§ **Task details**
Retype, word for word, each line between the lines holding "The user will" and "### Transfer Learning", inclusive, and leave the rest of the data alone.

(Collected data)
== Segment start ==

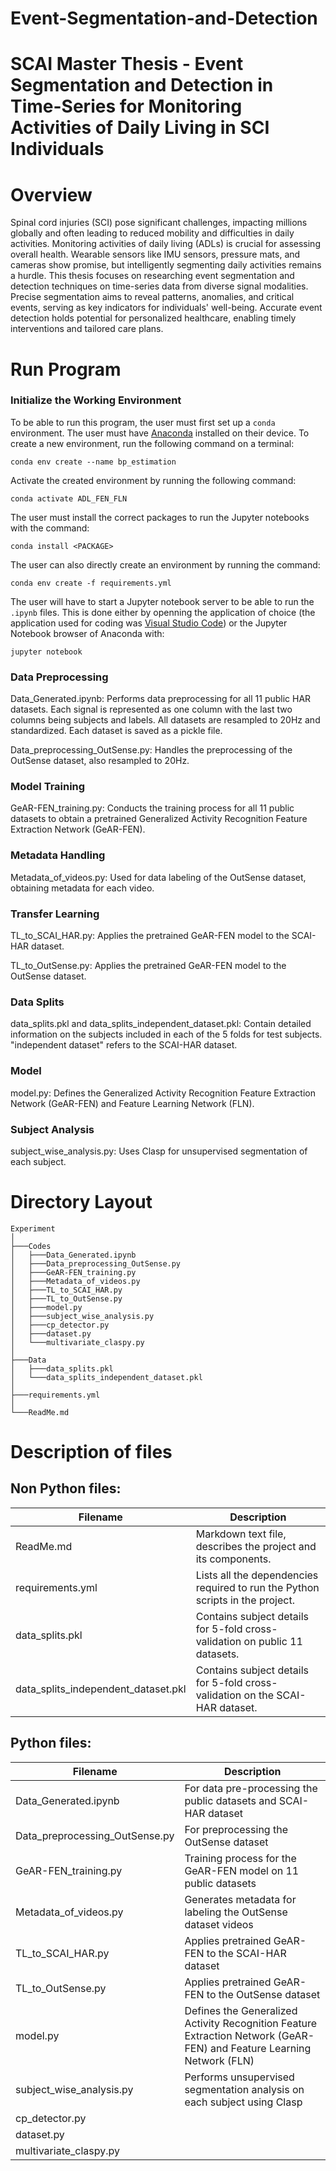 # Event-Segmentation-and-Detection
SCAI Master Thesis - Event Segmentation and Detection in Time-Series for Monitoring Activities of Daily Living in SCI Individuals
==========

Overview
==========
Spinal cord injuries (SCI) pose significant challenges, impacting millions globally and often leading to reduced mobility and difficulties in daily activities. Monitoring activities of daily living (ADLs) is crucial for assessing overall health. Wearable sensors like IMU sensors, pressure mats, and cameras show promise, but intelligently segmenting daily activities remains a hurdle. This thesis focuses on researching event segmentation and detection techniques on time-series data from diverse signal modalities. Precise segmentation aims to reveal patterns, anomalies, and critical events, serving as key indicators for individuals' well-being. Accurate event detection holds potential for personalized healthcare, enabling timely interventions and tailored care plans.

Run Program
========

### Initialize the Working Environment
To be able to run this program, the user must first set up a `conda` environment. 
The user must have [Anaconda](https://www.anaconda.com/) installed on their device. 
To create a new environment, run the following command on a terminal: 
```
conda env create --name bp_estimation
```

Activate the created environment by running the following command: 

```
conda activate ADL_FEN_FLN
```

The user must install the correct packages to run the Jupyter notebooks with the command: 
```
conda install <PACKAGE>
```

The user can also directly create an environment by running the command:
```
conda env create -f requirements.yml
```

The user will have to start a Jupyter notebook server to be able to run the `.ipynb` files. 
This is done either by openning the application of choice (the application used for coding was [Visual Studio Code](https://code.visualstudio.com)) or the Jupyter Notebook browser of Anaconda with: 

```
jupyter notebook
```
### Data Preprocessing
Data_Generated.ipynb: Performs data preprocessing for all 11 public HAR datasets. Each signal is represented as one column with the last two columns being subjects and labels. All datasets are resampled to 20Hz and standardized. Each dataset is saved as a pickle file.

Data_preprocessing_OutSense.py: Handles the preprocessing of the OutSense dataset, also resampled to 20Hz.

### Model Training
GeAR-FEN_training.py: Conducts the training process for all 11 public datasets to obtain a pretrained Generalized Activity Recognition Feature Extraction Network (GeAR-FEN).

### Metadata Handling
Metadata_of_videos.py: Used for data labeling of the OutSense dataset, obtaining metadata for each video.

### Transfer Learning
TL_to_SCAI_HAR.py: Applies the pretrained GeAR-FEN model to the SCAI-HAR dataset.

TL_to_OutSense.py: Applies the pretrained GeAR-FEN model to the OutSense dataset.

### Data Splits
data_splits.pkl and data_splits_independent_dataset.pkl: Contain detailed information on the subjects included in each of the 5 folds for test subjects. "independent dataset" refers to the SCAI-HAR dataset.

### Model
model.py: Defines the Generalized Activity Recognition Feature Extraction Network (GeAR-FEN) and Feature Learning Network (FLN).

### Subject Analysis
subject_wise_analysis.py: Uses Clasp for unsupervised segmentation of each subject.

Directory Layout 
=========

    Experiment
    │
    ├───Codes
    │   ├───Data_Generated.ipynb
    │   ├───Data_preprocessing_OutSense.py
    │   ├───GeAR-FEN_training.py
    │   ├───Metadata_of_videos.py
    │   ├───TL_to_SCAI_HAR.py
    │   ├───TL_to_OutSense.py
    │   ├───model.py
    │   ├───subject_wise_analysis.py
    │   ├───cp_detector.py
    │   ├───dataset.py
    │   └───multivariate_claspy.py
    │
    ├───Data
    │   ├───data_splits.pkl
    │   └───data_splits_independent_dataset.pkl
    │
    ├───requirements.yml
    │
    └───ReadMe.md

Description of files 
============

Non Python files: 
---------

Filename        | Description 
----------------|--------------------------
ReadMe.md       | Markdown text file, describes the project and its components.
requirements.yml       | Lists all the dependencies required to run the Python scripts in the project.
data_splits.pkl       | Contains subject details for 5-fold cross-validation on public 11 datasets.
data_splits_independent_dataset.pkl       | Contains subject details for 5-fold cross-validation on the SCAI-HAR dataset.

Python files: 
---------

Filename        | Description 
----------------|--------------------------
Data_Generated.ipynb         | For data pre-processing the public datasets and SCAI-HAR dataset
Data_preprocessing_OutSense.py        | For preprocessing the OutSense dataset
GeAR-FEN_training.py      | Training process for the GeAR-FEN model on 11 public datasets
Metadata_of_videos.py      | Generates metadata for labeling the OutSense dataset videos
TL_to_SCAI_HAR.py   | Applies pretrained GeAR-FEN to the SCAI-HAR dataset
TL_to_OutSense.py         | Applies pretrained GeAR-FEN to the OutSense dataset
model.py        | Defines the Generalized Activity Recognition Feature Extraction Network (GeAR-FEN) and Feature Learning Network (FLN)
subject_wise_analysis.py      | Performs unsupervised segmentation analysis on each subject using Clasp
cp_detector.py      | 
dataset.py   |
multivariate_claspy.py   |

== Segment end ==

§ **Response box**
The user will have to start a Jupyter notebook server to be able to run the `.ipynb` files. 
This is done either by openning the application of choice (the application used for coding was [Visual Studio Code](https://code.visualstudio.com)) or the Jupyter Notebook browser of Anaconda with: 

```
jupyter notebook
```
### Data Preprocessing
Data_Generated.ipynb: Performs data preprocessing for all 11 public HAR datasets. Each signal is represented as one column with the last two columns being subjects and labels. All datasets are resampled to 20Hz and standardized. Each dataset is saved as a pickle file.

Data_preprocessing_OutSense.py: Handles the preprocessing of the OutSense dataset, also resampled to 20Hz.

### Model Training
GeAR-FEN_training.py: Conducts the training process for all 11 public datasets to obtain a pretrained Generalized Activity Recognition Feature Extraction Network (GeAR-FEN).

### Metadata Handling
Metadata_of_videos.py: Used for data labeling of the OutSense dataset, obtaining metadata for each video.

### Transfer Learning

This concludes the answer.